→ **EXERCISE OBJECTIVE**
Take the lines from the beginning of the material through the line containing "The contracted Bianchi" and retype them exactly, leaving the pictures out.

→ **SUPPLIED RECORDS**
################

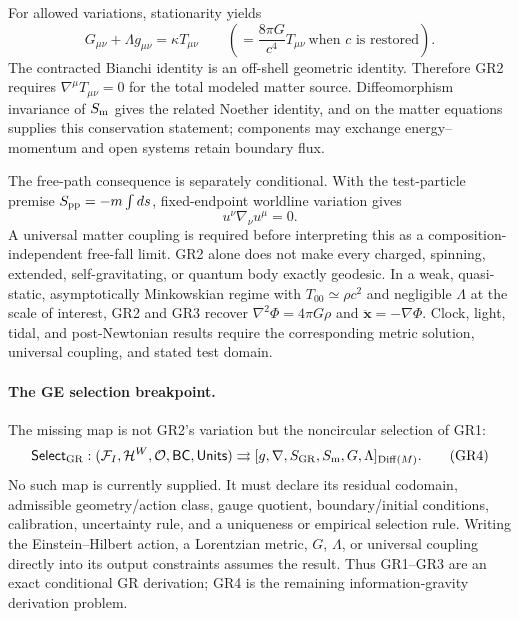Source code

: \documentclass[11pt,a4paper]{article}
\theoremstyle{remark}
\newcommand{\Hist}{\mathcal H}
\newcommand{\Obs}{\mathcal O}
\begin{document}
For allowed variations, stationarity yields
\[
 \boxed{G_{\mu\nu}+\Lambda g_{\mu\nu}=\kappa T_{\mu\nu}}
 \qquad\left(=\frac{8\pi G}{c^4}T_{\mu\nu}\ \text{when $c$ is restored}\right).
 \tag{GR2}
\]
The contracted Bianchi identity is an off-shell geometric identity. Therefore
GR2 requires $\nabla^\mu T_{\mu\nu}=0$ for the total modeled matter source.
Diffeomorphism invariance of $S_{\rm m}$ gives the related Noether identity, and
on the matter equations supplies this conservation statement; components may
exchange energy--momentum and open systems retain boundary flux.

The free-path consequence is separately conditional. With the test-particle
premise $S_{\rm pp}=-m\int ds$, fixed-endpoint worldline variation gives
\[
 \boxed{u^\nu\nabla_\nu u^\mu=0.}\tag{GR3}
\]
A universal matter coupling is required before interpreting this as a
composition-independent free-fall limit. GR2 alone does not make every charged,
spinning, extended, self-gravitating, or quantum body exactly geodesic. In a
weak, quasi-static, asymptotically Minkowskian regime with
$T_{00}\simeq\rho c^2$ and negligible $\Lambda$ at the scale of interest, GR2
and GR3 recover $\nabla^2\Phi=4\pi G\rho$ and
$\ddot{\mathbf x}=-\nabla\Phi$. Clock, light, tidal, and post-Newtonian results
require the corresponding metric solution, universal coupling, and stated
test domain.

\paragraph{The GE selection breakpoint.}
The missing map is not GR2's variation but the noncircular selection of GR1:
\[
 \mathsf{Select}_{\rm GR}:
 (\mathcal F_I,\Hist^W,\Obs,\mathsf{BC},\mathsf{Units})
 \rightrightarrows
 [g,\nabla,S_{\rm GR},S_{\rm m},G,\Lambda]_{\mathrm{Diff}(M)}.
 \tag{GR4}
\]
No such map is currently supplied. It must declare its residual codomain,
admissible geometry/action class, gauge quotient, boundary/initial conditions,
calibration, uncertainty rule, and a uniqueness or empirical selection rule.
Writing the Einstein--Hilbert action, a Lorentzian metric, $G$, $\Lambda$, or
universal coupling directly into its output constraints assumes the result.
Thus GR1--GR3 are an exact conditional GR derivation; GR4 is the remaining
information-gravity derivation problem.
\end{document}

################

→ **REPLY**
Source code

: \documentclass[11pt,a4paper]{article}
\theoremstyle{remark}
\newcommand{\Hist}{\mathcal H}
\newcommand{\Obs}{\mathcal O}
\begin{document}
For allowed variations, stationarity yields
\[
 \boxed{G_{\mu\nu}+\Lambda g_{\mu\nu}=\kappa T_{\mu\nu}}
 \qquad\left(=\frac{8\pi G}{c^4}T_{\mu\nu}\ \text{when $c$ is restored}\right).
 \tag{GR2}
\]
The contracted Bianchi identity is an off-shell geometric identity. Therefore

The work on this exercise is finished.